Fund II has a target of “around €100 million”, according to a source familiar with the matter. It will invest in companies between seed and Series B stages. Pale Blue Dot declined to comment on fundraising.
The new fund is a successor to the firm’s €88 million debut, which closed in 2020. Fund I’s LPs included several generalist venture funds including Atomico and Spotify founder Daniel Ek’s fund Prima Materia; Union Square Ventures’ Albert Wenger and Creandum’s Staffan Helgesson also invested on an individual basis. Most of Fund I’s LPs are backing Fund II too, the source said.
The sophomore fund will primarily invest “climate software” – software supporting the decarbonisation of industries and the adoption of green solutions – a sector that made up 70 percent of Fund I. The remainder of Fund I has been invested in climate-related deeptech start-ups and “hardware” (companies producing material low-carbon products).
“Climate software is an important stack of the technologies needed to address the climate crisis in a data-driven and cohesive way,” Fabian Heilemann, co-founder of family office Pirate Impact, an LP in Fund I, told New Private Markets. “Climate software delivers the insights that decision makers need to act upon, [such as] carbon accounting and management and supply chain [management], and provides the basis for functioning carbon markets.”
The firm’s focus on software is unusual among climate venture funds. In Pale Blue Dot founder Heidi Lindvall’s own words: “A lot of the climate tech funds are looking more at the hardware because there’s been a gap there [since the cleantech bubble].” But software also has a part to play in decarbonising the economy, Lindvall argues. “There are hardwares that can do the heavy lifting, like [engineered] carbon removals, but we also need to decarbonise every sector. The software layer is in every sector. There is a lot of software to help sectors run more efficiently or to show what the more sustainable options are.”
Pale Blue Dot invested in a software-as-a-service company to improve the efficiency of steel factories, for example. While green steel production methods are still nascent and have yet to disrupt the existing carbon-intensive steel industry, this technology could reduce the relative emissions of currently operational factories.

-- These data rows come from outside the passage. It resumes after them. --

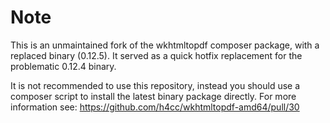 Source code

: Note
================

This is an unmaintained fork of the wkhtmltopdf composer package, with a replaced binary (0.12.5). It served as a quick hotfix replacement for the problematic 0.12.4 binary.

It is not recommended to use this repository, instead you should use a composer script to install the latest binary package directly. For more information see:
https://github.com/h4cc/wkhtmltopdf-amd64/pull/30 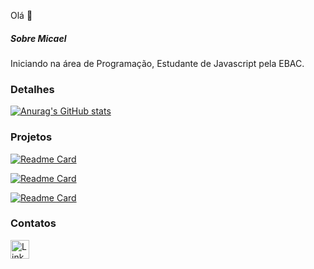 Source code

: Olá 👋

##### Sobre Micael
Iniciando na área de Programação, Estudante de Javascript pela EBAC.

### Detalhes

[![Anurag's GitHub stats](https://github-readme-stats.vercel.app/api?username=Micael013)](https://github.com/anuraghazra/github-readme-stats)

### Projetos

[![Readme Card](https://github-readme-stats.vercel.app/api/pin/?username=Micael013&repo=Variavel&theme=dark)](https://github.com/anuraghazra/github-readme-stats)

[![Readme Card](https://github-readme-stats.vercel.app/api/pin/?username=Micael013&repo=popUp&theme=dark)](https://github.com/anuraghazra/github-readme-stats)

[![Readme Card](https://github-readme-stats.vercel.app/api/pin/?username=Micael013&repo=Meteorologia&theme=dark)](https://github.com/anuraghazra/github-readme-stats)


### Contatos 

[<img src='https://img.shields.io/badge/LinkedIn-0077B5?style=for-the-badge&logo=linkedin&logoColor=white' alt='Linkedin' height='30'>](https://www.linkedin.com/in/micael-silva013/)
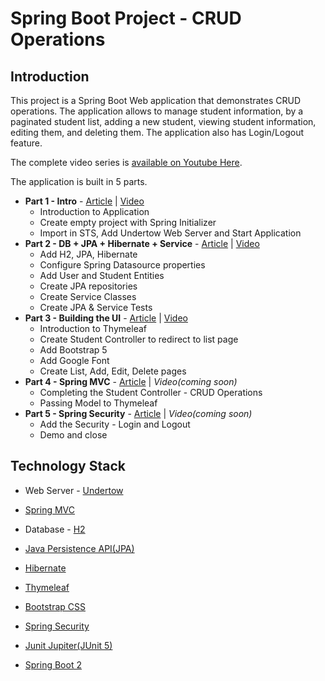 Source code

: # Spring Boot Project - CRUD Operations

## Introduction
This project is a Spring Boot Web application that demonstrates CRUD operations. The application allows to manage student information, by a paginated student list, adding a new student, viewing student information, editing them, and deleting them. The application also has Login/Logout feature.

The complete video series is [available on Youtube Here][1].

The application is built in 5 parts.

- **Part 1 - Intro** - [Article][12] | [Video][17]
  - Introduction to Application
  - Create empty project with Spring Initializer
  - Import in STS, Add Undertow Web Server and Start Application
- **Part 2 - DB + JPA + Hibernate + Service** - [Article][13] | [Video][18]
  - Add H2, JPA, Hibernate
  - Configure Spring Datasource properties
  - Add User and Student Entities
  - Create JPA repositories
  - Create Service Classes
  - Create JPA & Service Tests
- **Part 3 - Building the UI** - [Article][14] | [Video][19]
  - Introduction to Thymeleaf
  - Create Student Controller to redirect to list page
  - Add Bootstrap 5
  - Add Google Font
  - Create List, Add, Edit, Delete pages
- **Part 4 - Spring MVC** - [Article][15] | _Video(coming soon)_
  - Completing the Student Controller - CRUD Operations
  - Passing Model to Thymeleaf
- **Part 5 - Spring Security** - [Article][16] | _Video(coming soon)_
  - Add the Security - Login and Logout
  - Demo and close

## Technology Stack

- Web Server - [Undertow][2]
- [Spring MVC][8]
- Database - [H2][3]
- [Java Persistence API(JPA)][10]
- [Hibernate][11]
- [Thymeleaf][4]
- [Bootstrap CSS][5]
- [Spring Security][9]
- [Junit Jupiter(JUnit 5)][6]
- [Spring Boot 2][7]



  [1]: https://www.youtube.com/watch?v=SSqIvBrNMkY&list=PLFZica6Hmcri2RPIt1al5cVfpEhxmaNIv
  [2]: https://undertow.io
  [3]: https://h2database.com/html/main.html
  [4]: https://www.thymeleaf.org
  [5]: https://getbootstrap.com/
  [6]: https://junit.org/junit5/
  [7]: https://spring.io/projects/spring-boot
  [8]: https://spring.io/projects/spring-framework
  [9]: https://spring.io/projects/spring-security
  [10]: https://www.oracle.com/java/technologies/persistence-jsp.html
  [11]: https://hibernate.org/orm/
  [12]: https://www.thecodejournal.tech/2021/05/build-it-with-spring-boot-crud-operations-part-1/
  [13]: https://www.thecodejournal.tech/2021/06/build-it-with-spring-boot-crud-operations-part-2/
  [14]: https://www.thecodejournal.tech/2021/06/build-it-with-spring-boot-crud-operations-part-3/
  [15]: https://www.thecodejournal.tech/2021/06/build-it-with-spring-boot-crud-operations-part-4/
  [16]: https://www.thecodejournal.tech/2021/06/build-it-with-spring-boot-crud-operations-part-5/
  [17]: https://youtu.be/SSqIvBrNMkY
  [18]: https://youtu.be/PeSei1DvRss
  [19]: https://youtu.be/ZIZ4AVkVL0g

The software focus involves applying existing software technologies to climate problems, rather than seeding “brand new technologies”, says Lindvall. “To build a SaaS platform for making steel manufacturing more efficient, you don’t necessarily need to have domain expertise in how to build a SaaS platform.”

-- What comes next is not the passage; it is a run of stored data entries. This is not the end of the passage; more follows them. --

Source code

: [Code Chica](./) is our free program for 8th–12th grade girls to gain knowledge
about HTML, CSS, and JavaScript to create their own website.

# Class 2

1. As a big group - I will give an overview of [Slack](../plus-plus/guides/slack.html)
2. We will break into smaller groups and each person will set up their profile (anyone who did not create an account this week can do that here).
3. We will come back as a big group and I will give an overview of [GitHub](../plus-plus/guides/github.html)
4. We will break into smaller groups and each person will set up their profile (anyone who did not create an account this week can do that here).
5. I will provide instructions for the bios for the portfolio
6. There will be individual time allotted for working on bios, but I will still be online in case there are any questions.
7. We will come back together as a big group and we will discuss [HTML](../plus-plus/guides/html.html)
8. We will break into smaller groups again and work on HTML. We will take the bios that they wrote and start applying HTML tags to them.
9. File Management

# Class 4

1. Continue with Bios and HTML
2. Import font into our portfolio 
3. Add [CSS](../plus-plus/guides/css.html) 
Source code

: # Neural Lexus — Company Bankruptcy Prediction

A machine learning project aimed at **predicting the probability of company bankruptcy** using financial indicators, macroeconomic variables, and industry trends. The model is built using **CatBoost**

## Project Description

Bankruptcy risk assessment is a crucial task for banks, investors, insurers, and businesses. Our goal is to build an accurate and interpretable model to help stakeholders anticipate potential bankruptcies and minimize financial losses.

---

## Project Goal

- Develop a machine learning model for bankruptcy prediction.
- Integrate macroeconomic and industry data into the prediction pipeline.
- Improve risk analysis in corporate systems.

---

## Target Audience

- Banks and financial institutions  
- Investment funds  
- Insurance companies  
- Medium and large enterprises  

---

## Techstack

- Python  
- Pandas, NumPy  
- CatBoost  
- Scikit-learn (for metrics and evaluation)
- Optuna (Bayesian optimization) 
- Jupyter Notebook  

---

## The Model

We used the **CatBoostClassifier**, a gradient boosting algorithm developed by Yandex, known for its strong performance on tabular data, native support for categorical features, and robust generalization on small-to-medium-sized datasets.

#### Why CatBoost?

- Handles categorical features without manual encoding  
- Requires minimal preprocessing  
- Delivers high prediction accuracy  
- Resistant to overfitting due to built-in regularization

The software sector is dominated by generalist venture funds, says Lindvall, but she believes Pale Blue Dot’s climate focus gives it a better eye for climate applications that will scale – which is why several generalist venture funds and managers invested in Fund I. “Generalist VCs hadn’t gone so deep into understanding the carbon markets or how regulations are going to change our sector. We had a bit of a head start with our strategy.”
These LPs “are benefiting from us looking into this [sector], identifying trends and trying to share our knowledge. It’s part of our strategy to educate the follow-on investors on this space so they are interested in [acquiring] our portfolio companies”.
Atomico did not respond to requests for comment prior to publication.